By Samantha Yates
John Quincy Adams, sixth President of the United States, is not particularly remembered or celebrated in American history. At best, he is remembered for being the son of John Adams, at worst, for losing a contested and publicly scrutinized election to Andrew Jackson. But John Quincy Adams deserves far more recognition for his true dedication to public service and should be remembered as one of Phi Beta Kappa’s most prestigious members.
A scholar from a very young age, Adams had the opportunity to study in France in his early teens. He also attended the University of Lieden in London and graduated in 1787 from Harvard, where he became a member of Phi Beta Kappa. He studied languages, literature, history, and a plethora of other topics, but his heart was in literature. As quoted in Fred Kaplan’s John Quincy Adams: American Visionary (2014), Adams once said: “Literature has been the charm of my life, and could I have carved out my own fortunes, to literature would my whole life have been devoted. I have been a lawyer for bread, and a Statesman at the call of my Country.” Clearly, his devotion to learning and vested interest in different disciplines made Adams an exemplary Phi Beta Kappa member and arguably an excellent candidate for the presidency.
Adams served as a lawyer, a United States ambassador (to Germany, Great Britain, and Russia), a senator, a member of the House of Representatives, Secretary of State and the sixth President of the United States.

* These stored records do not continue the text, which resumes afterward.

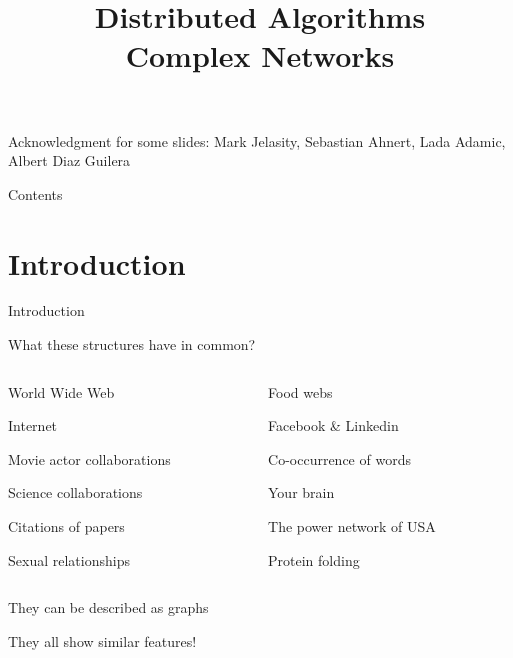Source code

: 
\title[DS - Complex Network]{\textbf{Distributed Algorithms}\\Complex Networks}



\newcommand{\Path}{\ell}
\newcommand{\Diam}{\mathit{diam}}

\begin{frame}
\titlepage

{\footnotesize
Acknowledgment for some slides: Mark Jelasity, Sebastian Ahnert, Lada Adamic, Albert Diaz Guilera
}


\end{frame}

\begin{frame}[shrink]{Contents}
\tableofcontents
\end{frame}


\section{Introduction}

\begin{frame}{Introduction}

\begin{block}{What these structures have in common?}

\begin{columns}
\begin{column}{0.5\textwidth}
\BI
\item World Wide Web
\item Internet
\item Movie actor collaborations
\item Science collaborations
\item Citations of papers
\item Sexual relationships
\EI
\end{column}
\begin{column}{0.5\textwidth}
\BI
\item Food webs
\item Facebook \& Linkedin
\item Co-occurrence of words
\item Your brain
\item The power network of USA
\item Protein folding
\EI
\end{column}
\end{columns}
\end{block}

\pause
\bigskip
\BI
\item They can be described as graphs
\pause
\item They all show similar features!
\EI

\end{frame}


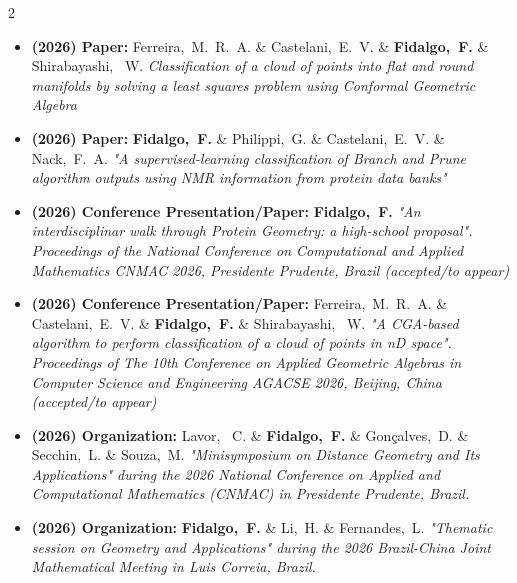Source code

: \documentclass[10pt,A4,english]{article}
\begin{document}
\begin{paracol}{2}
\begin{rightcolumn}
\begin{itemize}[leftmargin=*]
\medskip

\item \textbf{\color{blue}(2026) Paper:} Ferreira,~M.~R.~A. \& Castelani,~E.~V. \& \textbf{Fidalgo,~F.} 
\& Shirabayashi, ~W.
{\it Classification of a cloud of points into flat and round manifolds by solving a least squares problem using Conformal Geometric Algebra}

\medskip

\item \textbf{\color{blue}(2026) Paper:} \textbf{Fidalgo,~F.} \& Philippi,~G. \& Castelani,~E.~V. 
\& Nack,~F.~A. 
{\it "A supervised-learning classification of Branch and Prune algorithm outputs using NMR information from protein data banks"} 

\medskip

\item \textbf{\color{blue}(2026) Conference Presentation/Paper:} \textbf{Fidalgo,~F.}
{\it "An interdisciplinar walk through Protein Geometry: a high-school proposal". 
Proceedings of the National Conference on Computational and Applied Mathematics CNMAC 2026,
Presidente Prudente, Brazil (accepted/to appear) }

\medskip

\item \textbf{\color{blue}(2026) Conference Presentation/Paper:} Ferreira,~M.~R.~A. \& Castelani,~E.~V. \& 
\textbf{Fidalgo,~F.} \& Shirabayashi, ~W.
{\it "A CGA-based algorithm to perform classification of a cloud of points in nD space". 
Proceedings of The 10th Conference on Applied Geometric Algebras
in Computer Science and Engineering AGACSE 2026, Beijing, China (accepted/to appear) } 

\medskip

\item \textbf{\color{blue}(2026) Organization:} Lavor, ~C. \& \textbf{Fidalgo,~F.} \& Gonçalves,~D. 
\& Secchin,~L. \& Souza,~M.
{\it "Minisymposium on Distance Geometry and Its Applications" during the 2026 National Conference
on Applied and Computational Mathematics (CNMAC) in Presidente Prudente, Brazil.}

\medskip

\item \textbf{\color{blue}(2026) Organization:} \textbf{Fidalgo,~F.} \& Li,~H. 
\& Fernandes,~L.
{\it "Thematic session on Geometry and Applications" during the 2026 Brazil-China Joint
Mathematical Meeting in Luis Correia, Brazil.}

\end{itemize}


\end{rightcolumn}
\end{paracol}
\end{document}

His talent for critical thinking and persuasion was evident in the countless treaties he negotiated. Recently, scholars have proposed that Adams might be the founder of American foreign policy realism, perhaps one of the best examples of his influence in this field. In addition to his skills as a negotiator, he is described by Kaplan as “semi-independent,” because, although officially affiliated with the Federalist Party, he was well respected by and had respect for members of the Republican party. He was even offered positions of prestige by Republicans in recognition of his ability to work across the aisle. It is difficult to imagine such an independent in our hyper-partisan era. Someone who is able to critically evaluate and truly embrace policies that work towards the greater good, rather than getting caught up in partisanship, is an extremely valuable individual in any field, but particularly in government. Adams was one such rare individual.
It is Adams’ achievements and impressive political skills that that make him such a prestigious member of Phi Beta Kappa, but his dedication is unparalleled. His election to the presidency was overshadowed by a Congress committed to blocking his suggested programs and actions. He was voted out of a second term and succeeded by Andrew Jackson. Yet Adams did not take this defeat and give up his principles of working in public service. He is the only president to have served in Congress after his term as president—a testament to his true desire for public good. He worked tirelessly to end rules that he found immoral, such as a gag rule passed to prohibit any congressional discussion against slavery, which he succeeded in overturning after eight years of arguing. He cared more for his service than for his own health, and suffered a stroke in 1848, collapsing on the House floor and dying two days later.
While John Quincy Adams may never have received the recognition he deserved during his lifetime, today’s Phi Beta Kappa members, from any discipline, can appreciate one of their own—a person who embodied the virtues of critical thinking, widespread interest in a variety of topics, and commitment to the values inherent in the study of liberal arts and sciences that are essential to Democratic government.
Samantha Yates is a junior at McDaniel College majoring in English and minoring in economics. McDaniel College is home to the Delta of Maryland Chapter of Phi Beta Kappa.